To: imabell
I too have taught POF to both mechanics and pilots and I believe they accepted what I put out in these classes. I would well imagine that if you locked my students and your students in a room they would be having the same argument that you and I are having. The basic argument stems from the differing philosophies relative to POF. There are differences in the teaching of POF and the major differences exist between the UK and OZ collectively and my methodology which deals with pure gyroscopic precession as the moving force and the aerodynamic forces that are involved in initiating gyroscopic precession.
I am not saying that you or the guys from the UK are wrong because the theory you teach is more closely allied with what Nick has said because it teaches the engineering principles involved in moving the blades from one point of the disc tip path to another. It is just that my philosophy is more easily understood by US Army mechanics and Warrant officers that were in most cases not better educated than the mechanic students.

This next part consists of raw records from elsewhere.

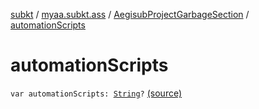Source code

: [subkt](../../index.md) / [myaa.subkt.ass](../index.md) / [AegisubProjectGarbageSection](index.md) / [automationScripts](./automation-scripts.md)

# automationScripts

`var automationScripts: `[`String`](https://kotlinlang.org/api/latest/jvm/stdlib/kotlin/-string/index.html)`?` [(source)](https://github.com/Myaamori/SubKt/blob/master/src/main/kotlin/myaa/subkt/ass/parser.kt#L737)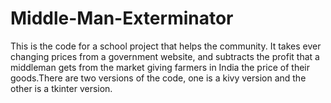 # Middle-Man-Exterminator
This is the code for a school project that helps the community. It takes ever changing prices from a government website, and subtracts the profit that a middleman gets from the market giving farmers in India the price of their goods.There are two versions of the code, one is a kivy version and the other is a tkinter version. 
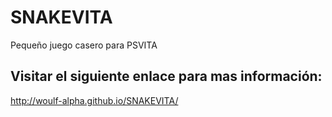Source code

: # SNAKEVITA
Pequeño juego casero para PSVITA

<h2>Visitar el siguiente enlace para mas información:</h2>

http://woulf-alpha.github.io/SNAKEVITA/
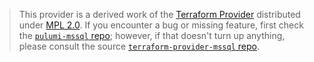 > This provider is a derived work of the [Terraform Provider](https://github.com/PGSSoft/terraform-provider-mssql)
> distributed under [MPL 2.0](https://www.mozilla.org/en-US/MPL/2.0/). If you encounter a bug or missing feature,
> first check the [`pulumi-mssql` repo](https://github.com/pulumiverse/pulumi-mssql/issues); however, if that doesn't turn up anything,
> please consult the source [`terraform-provider-mssql` repo](https://github.com/PGSSoft/terraform-provider-mssql/issues).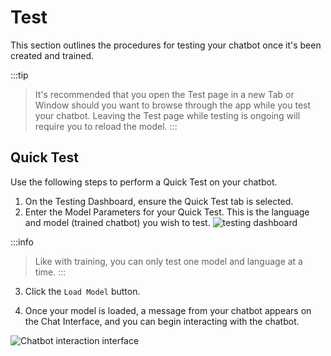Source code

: # Test

This section outlines the procedures for testing your chatbot once it's been created and trained. 

:::tip
> It's recommended that you open the Test page in a new Tab or Window should you want to browse through the app while you test your chatbot. Leaving the Test page while testing is ongoing will require you to reload the model.
:::

<!--You have the option of performing a Quick Test or a Telegram Test for your chatbot. Quick Tests happen within the Botlhale NLP Toolkit platform. With Telegram Tests, you need to have an existing Telegram portal to which to deploy the test. The following subsections outline the procedures for both tests.-->

## Quick Test

Use the following steps to perform a Quick Test on your chatbot.

1. On the Testing Dashboard, ensure the Quick Test tab is selected.
2. Enter the Model Parameters for your Quick Test. This is the language and model (trained chatbot) you wish to test.
![testing dashboard](https://botlhale-ai-assets.s3.amazonaws.com/doc-imgs/testing-dashboard.png)

:::info
> Like with training, you can only test one model and language at a time.
:::

3. Click the `Load Model` button.

4. Once your model is loaded, a message from your chatbot appears on the Chat Interface, and you can begin interacting with the chatbot.

![Chatbot interaction interface](https://botlhale-ai-assets.s3.amazonaws.com/doc-imgs/chatbot-interface.png)

<!--
## Telegram Test

:::tip
> You need a valid bot token to test a chatbot on Telegram
[Click here to learn how to create a bot on telegram.](https://sendpulse.com/knowledge-base/chatbot/create-telegram-chatbot)
:::

Use the following steps to test your chatbot on Telegram.

1. On the Testing Dashboard, ensure the Test on Telegram tab is selected.
2. Enter the Model Parameters and provide a valid Telegram bot token.
3. Click `Connect to Telegram`.
4. You can now begin testing your chatbot on Telegram.

:::info
> Telegram testing sessions last for 15 minutes.
:::

![Testing on Telegram](https://botlhale-docs1-new.s3.amazonaws.com/telegramtest.PNG)

After you connect, the **Telegram Testing Models** table will show you the bot that you just connected to Telegram and you can click on the Telegram button to start testing or just chat with the bot on your phone.

![Testing Dashboard](https://botlhale-docs1-new.s3.amazonaws.com/telegramtestcode.PNG)-->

Here is the way I would teach it and actually it is the way I teach it. Most likely you will say it is wrong. I say it can be accepted as an alternative theory. I first posted this on Just helicopters last year.

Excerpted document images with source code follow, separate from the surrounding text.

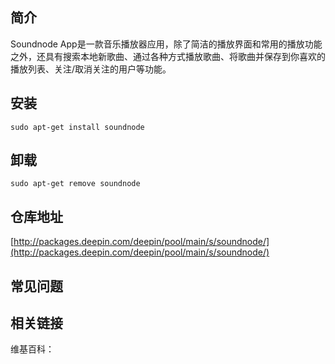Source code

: ## 简介

Soundnode App是一款音乐播放器应用，除了简洁的播放界面和常用的播放功能之外，还具有搜索本地新歌曲、通过各种方式播放歌曲、将歌曲并保存到你喜欢的播放列表、关注/取消关注的用户等功能。

## 安装

`sudo apt-get install soundnode`

## 卸载

`sudo apt-get remove soundnode`

## 仓库地址

[http://packages.deepin.com/deepin/pool/main/s/soundnode/](http://packages.deepin.com/deepin/pool/main/s/soundnode/)


## 常见问题


## 相关链接

维基百科：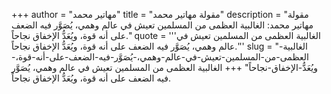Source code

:+++
author = "مهاتير محمد"
title = "مقولة مهاتير محمد"
description = "مقولة مهاتير محمد: الغالبية العظمى من المسلمين تعيش في عالم وهمي، يُصَوَّر فيه الضعف على أنه قوة، ويُعَدُّ الإخفاق نجاحاً."
quote = '''الغالبية العظمى من المسلمين تعيش في عالم وهمي، يُصَوَّر فيه الضعف على أنه قوة، ويُعَدُّ الإخفاق نجاحاً.'''
slug = "الغالبية-العظمى-من-المسلمين-تعيش-في-عالم-وهمي،-يُصَوَّر-فيه-الضعف-على-أنه-قوة،-ويُعَدُّ-الإخفاق-نجاحاً"
+++
الغالبية العظمى من المسلمين تعيش في عالم وهمي، يُصَوَّر فيه الضعف على أنه قوة، ويُعَدُّ الإخفاق نجاحاً.
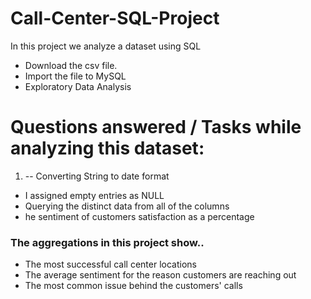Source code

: # Call-Center-SQL-Project

In this project we analyze a dataset using SQL

* Download the csv file.
* Import the file to MySQL
* Exploratory Data Analysis 


# Questions answered / Tasks while analyzing this dataset: 

1. -- Converting String to date format
- I assigned empty entries as NULL
- Querying the distinct data from all of the columns  
- he sentiment of customers satisfaction as a percentage


### The aggregations in this project show..

* The most successful call center locations 
* The average sentiment for the reason customers are reaching out 
* The most common issue behind the customers' calls 

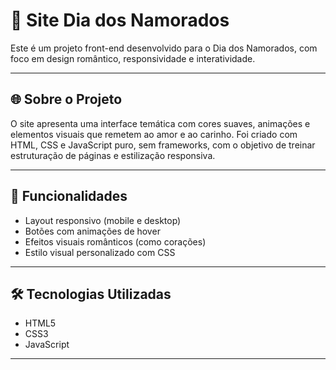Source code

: # 💖 Site Dia dos Namorados

Este é um projeto front-end desenvolvido para o Dia dos Namorados, com foco em design romântico, responsividade e interatividade.

---

## 🌐 Sobre o Projeto

O site apresenta uma interface temática com cores suaves, animações e elementos visuais que remetem ao amor e ao carinho. Foi criado com HTML, CSS e JavaScript puro, sem frameworks, com o objetivo de treinar estruturação de páginas e estilização responsiva.

---

## 🎯 Funcionalidades

- Layout responsivo (mobile e desktop)
- Botões com animações de hover
- Efeitos visuais românticos (como corações)
- Estilo visual personalizado com CSS

---

## 🛠️ Tecnologias Utilizadas

- HTML5
- CSS3
- JavaScript

---
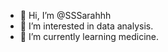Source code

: - 👋 Hi, I’m @SSSarahhh
- 👀 I’m interested in data analysis.
- 🌱 I’m currently learning medicine.

<!---
SSSarahhh/SSSarahhh is a ✨ special ✨ repository because its `README.md` (this file) appears on your GitHub profile.
You can click the Preview link to take a look at your changes.
--->
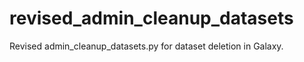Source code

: revised_admin_cleanup_datasets
==============================

Revised admin_cleanup_datasets.py for dataset deletion in Galaxy.
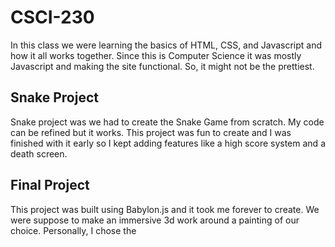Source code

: # CSCI-230

In this class we were learning the basics of HTML, CSS, and Javascript and how it all works together.
Since this is Computer Science it was mostly Javascript and making the site functional.
So, it might not be the prettiest.

## Snake Project
Snake project was we had to create the Snake Game from scratch. My code can be refined but it works.
This project was fun to create and I was finished with it early so I kept adding features like a high score system and a death screen.


## Final Project
This project was built using Babylon.js and it took me forever to create.
We were suppose to make an immersive 3d work around a painting of our choice.
Personally, I chose the 

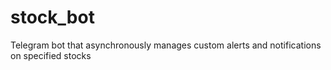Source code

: # stock_bot
Telegram bot that asynchronously manages custom alerts and notifications on specified stocks
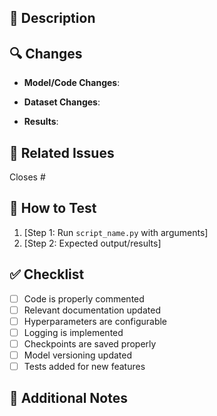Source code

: ## 📌 Description
<!-- Briefly describe the purpose of this PR and what changes it introduces. -->

## 🔍 Changes 
- **Model/Code Changes**:  
  <!-- Describe modifications to the model architecture, training pipeline, or scripts. -->
  
- **Dataset Changes**:  
  <!-- Highlight any updates to the dataset (e.g., preprocessing, new data added). -->
  
- **Results**:  
  <!-- Summarize key metrics or performance improvements. -->

## 🔗 Related Issues  
<!-- Link to any related issues or tasks (e.g., Closes #123). -->
Closes #

## 🚨 How to Test 
<!-- Describe how to test the changes or reproduce the results (e.g., commands, configurations). -->
1. [Step 1: Run `script_name.py` with arguments]
2. [Step 2: Expected output/results]

## ✅ Checklist  
- [ ] Code is properly commented
- [ ] Relevant documentation updated
- [ ] Hyperparameters are configurable
- [ ] Logging is implemented
- [ ] Checkpoints are saved properly
- [ ] Model versioning updated
- [ ] Tests added for new features 

## 📄 Additional Notes  
<!-- Optional: Include screenshots, graphs, or additional context to help reviewers. -->
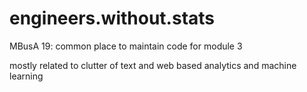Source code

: # engineers.without.stats

MBusA 19: common place to maintain code for module 3

mostly related to clutter of text and web based analytics and machine learning
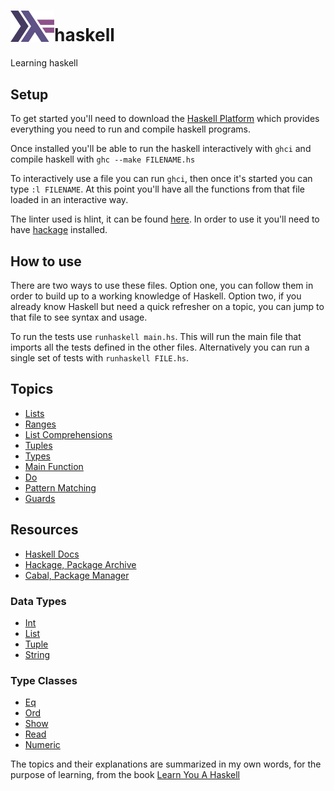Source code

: <h1><img src="./assets/haskell_logo.svg" alt="Haskell Logo" width="70px"/>haskell</h1>
Learning haskell

## Setup

To get started you'll need to download the [Haskell Platform](https://www.haskell.org/platform/) which provides everything you need to run and compile haskell programs.

Once installed you'll be able to run the haskell interactively with `ghci` and compile haskell with `ghc --make FILENAME.hs`

To interactively use a file you can run `ghci`, then once it's started you can type `:l FILENAME`. At this point you'll have all the functions from that file loaded in an interactive way.

The linter used is hlint, it can be found [here](https://hackage.haskell.org/package/hlint). In order to use it you'll need to have [hackage](https://hackage.haskell.org/) installed.

## How to use

There are two ways to use these files. Option one, you can follow them in order to build up to a working knowledge of Haskell. Option two, if you already know Haskell but need a quick refresher on a topic, you can jump to that file to see syntax and usage.

To run the tests use `runhaskell main.hs`. This will run the main file that imports all the tests defined in the other files. Alternatively you can run a single set of tests with `runhaskell FILE.hs`.

## Topics

* [Lists](./LearningTests/Lists.hs)
* [Ranges](./LearningTests/Ranges.hs)
* [List Comprehensions](./listComprehension.hs)
* [Tuples](./tuples.hs)
* [Types](./types.hs)
* [Main Function](./main-function.hs)
* [Do](./do.hs)
* [Pattern Matching](./patternMatching.hs)
* [Guards](./guards.hs)

## Resources

* [Haskell Docs](https://www.haskell.org/documentation)
* [Hackage, Package Archive](http://hackage.haskell.org/)
* [Cabal, Package Manager](https://www.haskell.org/cabal/)

### Data Types

* [Int](https://hackage.haskell.org/package/base-4.10.0.0/docs/Data-Int.html)
* [List](https://hackage.haskell.org/package/base-4.10.0.0/docs/Data-List.html)
* [Tuple](https://hackage.haskell.org/package/base-4.10.0.0/docs/Data-Tuple.html)
* [String](https://hackage.haskell.org/package/base-4.10.0.0/docs/Data-String.html)

### Type Classes

* [Eq](https://hackage.haskell.org/package/base-4.10.0.0/docs/Data-Eq.html)
* [Ord](https://hackage.haskell.org/package/base-4.10.0.0/docs/Data-Ord.html)
* [Show](https://hackage.haskell.org/package/base-4.10.0.0/docs/Text-Show.html)
* [Read](https://hackage.haskell.org/package/base-4.10.0.0/docs/Text-Read.html)
* [Numeric](https://hackage.haskell.org/package/base-4.10.0.0/docs/Numeric.html)

The topics and their explanations are summarized in my own words, for the purpose of learning, from the book [Learn You A Haskell](http://learnyouahaskell.com)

Try to visualize this, or better still, pick up a pencil and paper and draw a picture of a circle. Cut the circle into four equal parts. On the circumference of the circle where one line meets, write the letter N for North. Now, label the other lines East, West and South. North is the direction the helicopter is flying. The existing way of teaching helo aerodynamics is to say that the blade is stalled over West and because the blades have a precession angle of 90 degrees the effect will take place 90 degrees later or, over South. That sounds reasonable, but can you picture a blade that has a tip speed near the speed of sound flying from an in track position at West to a stalled position over the tail cone at South. Now, try and picture that same blade flying from that low position over South to an in track position over the right side at East. Then, because the pilot has the cyclic in a forward position, that same blade, because of precession, will be flying low over the nose or, North and back up to an in track position over West and then, it starts all over again at the rate of say 250 or more times a minute. Try to visualize the vibratory forces involved if the blade in fact acted as an individual unit.

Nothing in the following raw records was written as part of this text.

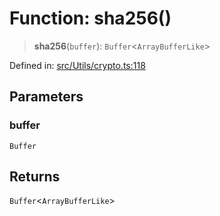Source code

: # Function: sha256()

> **sha256**(`buffer`): `Buffer`\<`ArrayBufferLike`\>

Defined in: [src/Utils/crypto.ts:118](https://github.com/Fokusdotid/Baileys/blob/4aa08196a497251af5be42856601e02d8a85cce8/src/Utils/crypto.ts#L118)

## Parameters

### buffer

`Buffer`

## Returns

`Buffer`\<`ArrayBufferLike`\>
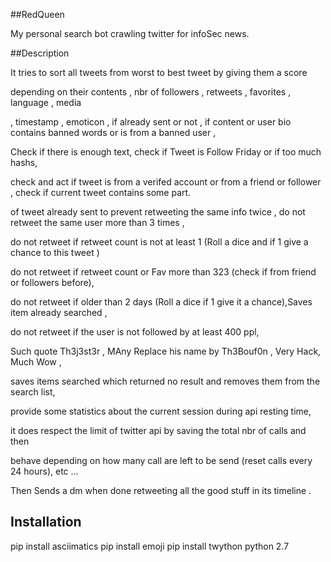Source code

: ##RedQueen

My personal search bot crawling twitter for infoSec news.

##Description

It tries to sort all tweets from worst to best tweet by giving them a score
 
depending on their contents , nbr of followers , retweets , favorites , language , media 

, timestamp , emoticon , if already sent or not , if content or user bio contains banned words or is from a banned user ,

Check if there is enough text, check if Tweet is Follow Friday or if too much hashs,

check and act if tweet is from a verifed account or from a friend or follower , check if current tweet contains some part.

of tweet already sent to prevent retweeting the same info twice , do not retweet the same user more than 3 times ,

do not retweet if retweet count is not at least 1 (Roll a dice and if 1 give a chance to this tweet )

do not retweet if retweet count or Fav more than 323 (check if from friend or followers before), 

do not retweet if older than 2 days (Roll a dice if 1 give it a chance),Saves item already searched ,

do not retweet if the user is not followed by at least 400 ppl,

Such quote Th3j3st3r , MAny Replace his name by Th3Bouf0n , Very Hack, Much Wow ,  

saves items searched which returned no result and removes them from the search list,

provide some statistics about the current session during api resting time,

it does respect the limit of twitter api by saving the total nbr of calls and then

behave depending on how many call are left to be send (reset calls every 24 hours), etc ...

Then Sends a dm when done retweeting all the good stuff in its timeline .

## Installation

pip install asciimatics
pip install emoji
pip install twython
python 2.7
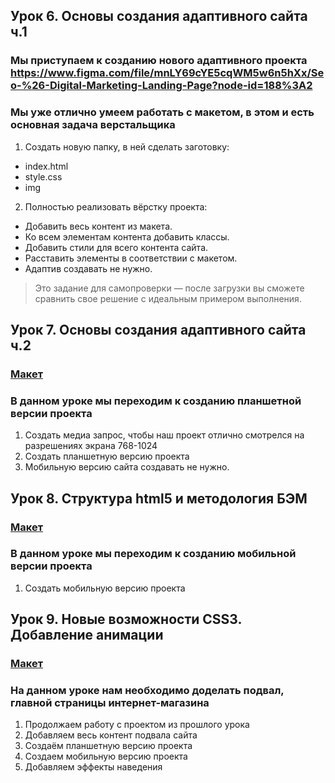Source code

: ## Урок 6. Основы создания адаптивного сайта ч.1

### Мы приступаем к созданию нового адаптивного проекта https://www.figma.com/file/mnLY69cYE5cqWM5w6n5hXx/Seo-%26-Digital-Marketing-Landing-Page?node-id=188%3A2

### Мы уже отлично умеем работать с макетом, в этом и есть основная задача верстальщика

1. Создать новую папку, в ней сделать заготовку:

- index.html
- style.css
- img

2. Полностью реализовать вёрстку проекта:

- Добавить весь контент из макета.
- Ко всем элементам контента добавить классы.
- Добавить стили для всего контента сайта.
- Расставить элементы в соответствии с макетом.
- Адаптив создавать не нужно.

> Это задание для самопроверки — после загрузки вы сможете сравнить свое решение с идеальным примером выполнения.

## Урок 7. Основы создания адаптивного сайта ч.2

### [Макет](https://www.figma.com/file/mnLY69cYE5cqWM5w6n5hXx/Seo-%26-Digital-Marketing-Landing-Page?node-id=188%3A673)

### В данном уроке мы переходим к созданию планшетной версии проекта

1.  Создать медиа запрос, чтобы наш проект отлично смотрелся на разрешениях экрана 768-1024
2.  Создать планшетную версию проекта
3.  Мобильную версию сайта создавать не нужно.

## Урок 8. Структура html5 и методология БЭМ

### [Макет](https://www.figma.com/file/mnLY69cYE5cqWM5w6n5hXx/Seo-%26-Digital-Marketing-Landing-Page?node-id=189%3A839)

### В данном уроке мы переходим к созданию мобильной версии проекта

1.  Создать мобильную версию проекта

## Урок 9. Новые возможности CSS3. Добавление анимации

### [Макет](https://www.figma.com/file/mnLY69cYE5cqWM5w6n5hXx/Seo-%26-Digital-Marketing-Landing-Page?node-id=190%3A1194)

### На данном уроке нам необходимо доделать подвал, главной страницы интернет-магазина

1.  Продолжаем работу с проектом из прошлого урока
2.  Добавляем весь контент подвала сайта
3.  Создаём планшетную версию проекта
4.  Создаем мобильную версию проекта
5.  Добавляем эффекты наведения
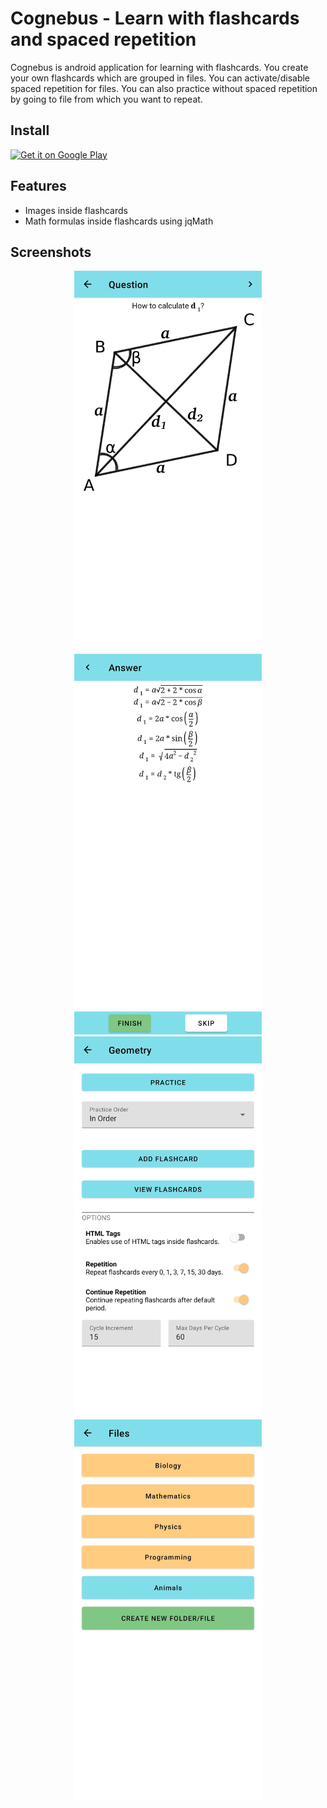 # Cognebus - Learn with flashcards and spaced repetition
Cognebus is android application for learning with flashcards. You create your own flashcards which are grouped in files. You can activate/disable spaced repetition for files. You can also practice without spaced repetition by going to file from which you want to repeat.


Install
----
<a href='https://play.google.com/store/apps/details?id=com.startingground.cognebus&pcampaignid=pcampaignidMKT-Other-global-all-co-prtnr-py-PartBadge-Mar2515-1'>
  <img alt='Get it on Google Play' height="80" src='https://play.google.com/intl/en_us/badges/static/images/badges/en_badge_web_generic.png'/>
</a>


Features
----
- Images inside flashcards
- Math formulas inside flashcards using jqMath


Screenshots
----
<p align="center">
  <img src="images/Screenshot_1.jpg" width="300">
  <img src="images/Screenshot_2.jpg" width="300">
  <img src="images/Screenshot_3.jpg" width="300">
  <img src="images/Screenshot_4.jpg" width="300">
</p>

I would suggest that you stop thinking of individual blades flying in a circle. Instead, think of the blades as a solid disc just like the rotor on a gyroscope. If you apply a force to a gyro that is on gimbals, the gyro because of precession will react 90 degrees later in the direction of rotation. The same is true on a helicopter. Cyclic input will change the pitch relationship across the disc and will result in an imbalance of forces. If the pilot pushes the stick forward, the greater force is over the West side of the disc. This upward force (due to precession) will cause the disc to raise over South and drop over North. Aerodynamics plays a minimal part in this action. The change in disc position was caused
by the change in lift forces but the actual movement was caused by the gyroscopic characteristics of the spinning disc.
Blades do not fly to a position, the are moved by gyroscopic forces. If you want to call it blade stall that’s OK. When you enter the realm of blade stall there are ways of getting out of it but once it happens, individual blade do not stall. They simply change the balance of forces across the disc and physics does the rest.